Although a communicator can be used for configuration, it is not a reference standard and cannot be used for metrological calibration. Configuring the parameters of a smart transmitter with a communicator is not in itself a metrological calibration and will offer any assurance of accuracy.
According to international standards, calibration is a comparison of the device under test against a traceable reference instrument and documenting the comparison. Although the calibration formally does not include any adjustments, potential adjustments are often included when the calibration process is performed. If the calibration is done with a documenting calibrator it will automatically document the calibration results.
To calibrate a conventional analogue transmitter the input can be generated or measured at the same time as measuring the transmitter output. In this situation calibration is straightforward.
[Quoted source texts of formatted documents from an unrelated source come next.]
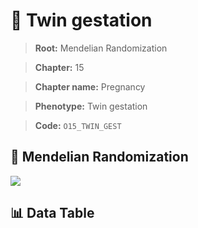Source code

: # 🧪 Twin gestation

> **Root:** Mendelian Randomization

> **Chapter:** 15  

> **Chapter name:** Pregnancy

> **Phenotype:** Twin gestation  

> **Code:** `O15_TWIN_GEST`

## 🧬 Mendelian Randomization  

<img src="/MR/Figures/Forward/O15_TWIN_GEST.png"/>

## 📊 Data Table

<CsvTableMRF src="/MR/Data/Forward/O15_TWIN_GEST.csv"/>
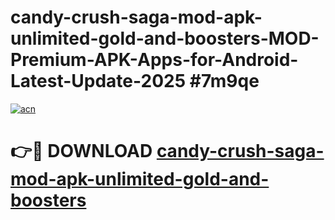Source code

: # candy-crush-saga-mod-apk-unlimited-gold-and-boosters-MOD-Premium-APK-Apps-for-Android-Latest-Update-2025 #7m9qe

[![acn](https://github.com/user-attachments/assets/0f9c940e-d8b0-45ae-aac7-cd30a18b3e1c)](https://app.mediaupload.pro?title=candy-crush-saga-mod-apk-unlimited-gold-and-boosters&ref=07M)

# 👉🔴 DOWNLOAD [candy-crush-saga-mod-apk-unlimited-gold-and-boosters](https://app.mediaupload.pro?title=candy-crush-saga-mod-apk-unlimited-gold-and-boosters&ref=07M)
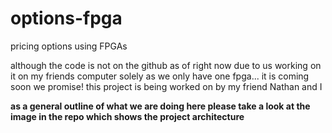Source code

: # options-fpga

pricing options using FPGAs

although the code is not on the github as of right now due to us working on it on my friends computer solely as we only have one fpga... it is coming soon we promise! this project is being worked on by my friend Nathan and I

**as a general outline of what we are doing here please take a look at the image in the repo which shows the project architecture**
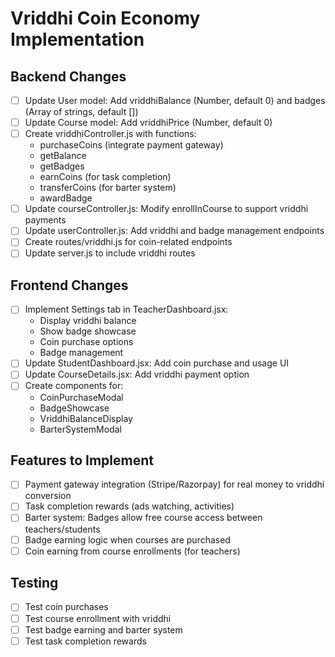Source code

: # Vriddhi Coin Economy Implementation

## Backend Changes
- [ ] Update User model: Add vriddhiBalance (Number, default 0) and badges (Array of strings, default [])
- [ ] Update Course model: Add vriddhiPrice (Number, default 0)
- [ ] Create vriddhiController.js with functions:
  - purchaseCoins (integrate payment gateway)
  - getBalance
  - getBadges
  - earnCoins (for task completion)
  - transferCoins (for barter system)
  - awardBadge
- [ ] Update courseController.js: Modify enrollInCourse to support vriddhi payments
- [ ] Update userController.js: Add vriddhi and badge management endpoints
- [ ] Create routes/vriddhi.js for coin-related endpoints
- [ ] Update server.js to include vriddhi routes

## Frontend Changes
- [ ] Implement Settings tab in TeacherDashboard.jsx:
  - Display vriddhi balance
  - Show badge showcase
  - Coin purchase options
  - Badge management
- [ ] Update StudentDashboard.jsx: Add coin purchase and usage UI
- [ ] Update CourseDetails.jsx: Add vriddhi payment option
- [ ] Create components for:
  - CoinPurchaseModal
  - BadgeShowcase
  - VriddhiBalanceDisplay
  - BarterSystemModal

## Features to Implement
- [ ] Payment gateway integration (Stripe/Razorpay) for real money to vriddhi conversion
- [ ] Task completion rewards (ads watching, activities)
- [ ] Barter system: Badges allow free course access between teachers/students
- [ ] Badge earning logic when courses are purchased
- [ ] Coin earning from course enrollments (for teachers)

## Testing
- [ ] Test coin purchases
- [ ] Test course enrollment with vriddhi
- [ ] Test badge earning and barter system
- [ ] Test task completion rewards

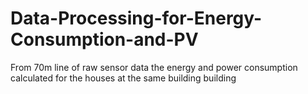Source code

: # Data-Processing-for-Energy-Consumption-and-PV
From 70m line of raw sensor data the energy and power consumption calculated for the houses at the same building building
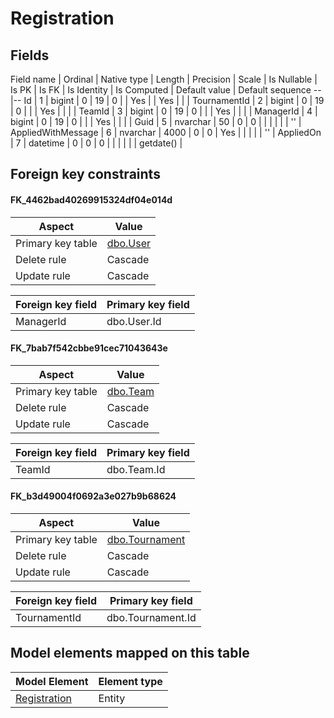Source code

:﻿Registration
============

## Fields

Field name | Ordinal | Native type | Length | Precision | Scale | Is Nullable | Is PK | Is FK | Is Identity | Is Computed  | Default value | Default sequence
--|--
Id | 1 | bigint | 0 | 19 | 0 |  | Yes |  | Yes |  |  | 
TournamentId | 2 | bigint | 0 | 19 | 0 |  |  | Yes |  |  |  | 
TeamId | 3 | bigint | 0 | 19 | 0 |  |  | Yes |  |  |  | 
ManagerId | 4 | bigint | 0 | 19 | 0 |  |  | Yes |  |  |  | 
Guid | 5 | nvarchar | 50 | 0 | 0 |  |  |  |  |  | '' | 
AppliedWithMessage | 6 | nvarchar | 4000 | 0 | 0 | Yes |  |  |  |  | '' | 
AppliedOn | 7 | datetime | 0 | 0 | 0 |  |  |  |  |  | getdate() | 

## Foreign key constraints

#### FK_4462bad40269915324df04e014d

Aspect | Value
--|--
Primary key table | [dbo.User](../dbo/User.htm)
Delete rule | Cascade
Update rule | Cascade 

Foreign key field | Primary key field
--|--
ManagerId | dbo.User.Id

#### FK_7bab7f542cbbe91cec71043643e

Aspect | Value
--|--
Primary key table | [dbo.Team](../dbo/Team.htm)
Delete rule | Cascade
Update rule | Cascade 

Foreign key field | Primary key field
--|--
TeamId | dbo.Team.Id

#### FK_b3d49004f0692a3e027b9b68624

Aspect | Value
--|--
Primary key table | [dbo.Tournament](../dbo/Tournament.htm)
Delete rule | Cascade
Update rule | Cascade 

Foreign key field | Primary key field
--|--
TournamentId | dbo.Tournament.Id

## Model elements mapped on this table

Model Element | Element type
--|--
[Registration](../../../EntityModel/_DefaultGroup/Entities/Registration.htm) | Entity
A dual-function calibrator will be able to process transmitter input and output at the same time, or alternatively two separate single-function calibrators.
However, with a smart transmitter, the output is a digital protocol signal. Obviously the transmitter input still needs to be generated/measured in the same way as with a conventional transmitter. However, to see what the transmitter output is, it is necessary to have a device or software that is able to read and interpret the digital protocol. This can make calibrating smart devices a very challenging task.
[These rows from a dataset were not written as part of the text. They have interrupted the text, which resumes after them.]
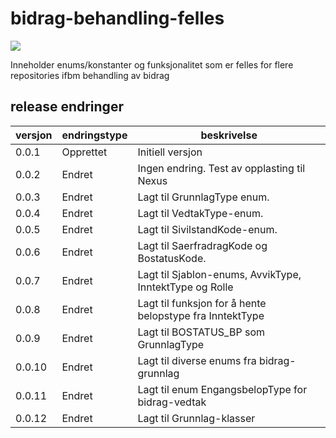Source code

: # bidrag-behandling-felles

![](https://github.com/navikt/bidrag-behandling-felles/workflows/maven%20deploy/badge.svg)

Inneholder enums/konstanter og funksjonalitet som er felles for flere repositories ifbm behandling av bidrag

## release endringer

| versjon | endringstype | beskrivelse                                              |
|---------|--------------|----------------------------------------------------------|
| 0.0.1   | Opprettet    | Initiell versjon                                         |
| 0.0.2   | Endret       | Ingen endring. Test av opplasting til Nexus              |
| 0.0.3   | Endret       | Lagt til GrunnlagType enum.                              |
| 0.0.4   | Endret       | Lagt til VedtakType-enum.                                |
| 0.0.5   | Endret       | Lagt til SivilstandKode-enum.                            |
| 0.0.6   | Endret       | Lagt til SaerfradragKode og BostatusKode.                |
| 0.0.7   | Endret       | Lagt til Sjablon-enums, AvvikType, InntektType og Rolle  |
| 0.0.8   | Endret       | Lagt til funksjon for å hente belopstype fra InntektType |
| 0.0.9   | Endret       | Lagt til BOSTATUS_BP som GrunnlagType                    |
| 0.0.10  | Endret       | Lagt til diverse enums fra bidrag-grunnlag               |
| 0.0.11  | Endret       | Lagt til enum EngangsbelopType for bidrag-vedtak         |                     
| 0.0.12  | Endret       | Lagt til Grunnlag-klasser                                |
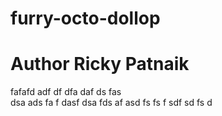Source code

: # furry-octo-dollop
# Author Ricky Patnaik
fafafd
adf
df
dfa
daf
ds
fas   
dsa
ads
fa
f
dasf
dsa
fds
af
asd
fs
fs
f
sdf
sd
fs
d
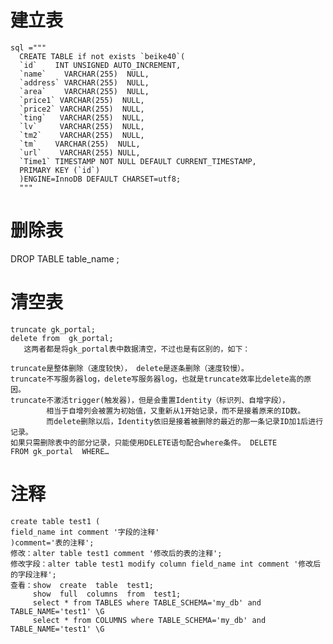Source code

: # 建立表
    sql ="""
      CREATE TABLE if not exists `beike40`(
      `id`    INT UNSIGNED AUTO_INCREMENT,
      `name`    VARCHAR(255)  NULL,
      `address` VARCHAR(255)  NULL,
      `area`    VARCHAR(255)  NULL,
      `price1` VARCHAR(255)  NULL,
      `price2` VARCHAR(255)  NULL,
      `ting`   VARCHAR(255)  NULL,
      `lv`     VARCHAR(255)  NULL,
      `tm2`    VARCHAR(255)  NULL,
      `tm`    VARCHAR(255)  NULL,
      `url`    VARCHAR(255) NULL,
      `Time1` TIMESTAMP NOT NULL DEFAULT CURRENT_TIMESTAMP,
      PRIMARY KEY (`id`)
      )ENGINE=InnoDB DEFAULT CHARSET=utf8;
      """
# 删除表
DROP TABLE table_name ;
# 清空表
    truncate gk_portal;  
    delete from  gk_portal;
       这两者都是将gk_portal表中数据清空，不过也是有区别的，如下：
    
    truncate是整体删除（速度较快）， delete是逐条删除（速度较慢）。
    truncate不写服务器log，delete写服务器log，也就是truncate效率比delete高的原因。
    truncate不激活trigger(触发器)，但是会重置Identity（标识列、自增字段），
            相当于自增列会被置为初始值，又重新从1开始记录，而不是接着原来的ID数。
            而delete删除以后，Identity依旧是接着被删除的最近的那一条记录ID加1后进行记录。
    如果只需删除表中的部分记录，只能使用DELETE语句配合where条件。 DELETE FROM gk_portal  WHERE…
# 注释
    create table test1 ( 
    field_name int comment '字段的注释' 
    )comment='表的注释'; 
    修改：alter table test1 comment '修改后的表的注释';
    修改字段：alter table test1 modify column field_name int comment '修改后的字段注释'; 
    查看：show  create  table  test1;
         show  full  columns  from  test1;
         select * from TABLES where TABLE_SCHEMA='my_db' and TABLE_NAME='test1' \G
         select * from COLUMNS where TABLE_SCHEMA='my_db' and TABLE_NAME='test1' \G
Solving this issue was one of the biggest drivers behind Beamex adding configuration capabilities to its calibrators. “The MC6, for example, employs a configuration capability which is able to match the configuration capability to the instrument, with the metrology element on top. It can also set and verify configuration with a calibrator,” said Svensson.
Beamex MC6 is a high-accuracy field calibrator and communicator that offers calibration capabilities for pressure, temperature and various electrical signals. The MC6 also contains a full fieldbus communicator for HART, FOUNDATION Fieldbus and Profibus PA instruments. The device has five different operational modes, which means that it is fast and easy to use, and allows the technician to carry less equipment in the field. The operation modes include meter, calibrator, documenting calibrator, data logger and fieldbus communicator. In addition, it communicates with Beamex CMX calibration software, enabling fully automated and paperless calibration and documentation.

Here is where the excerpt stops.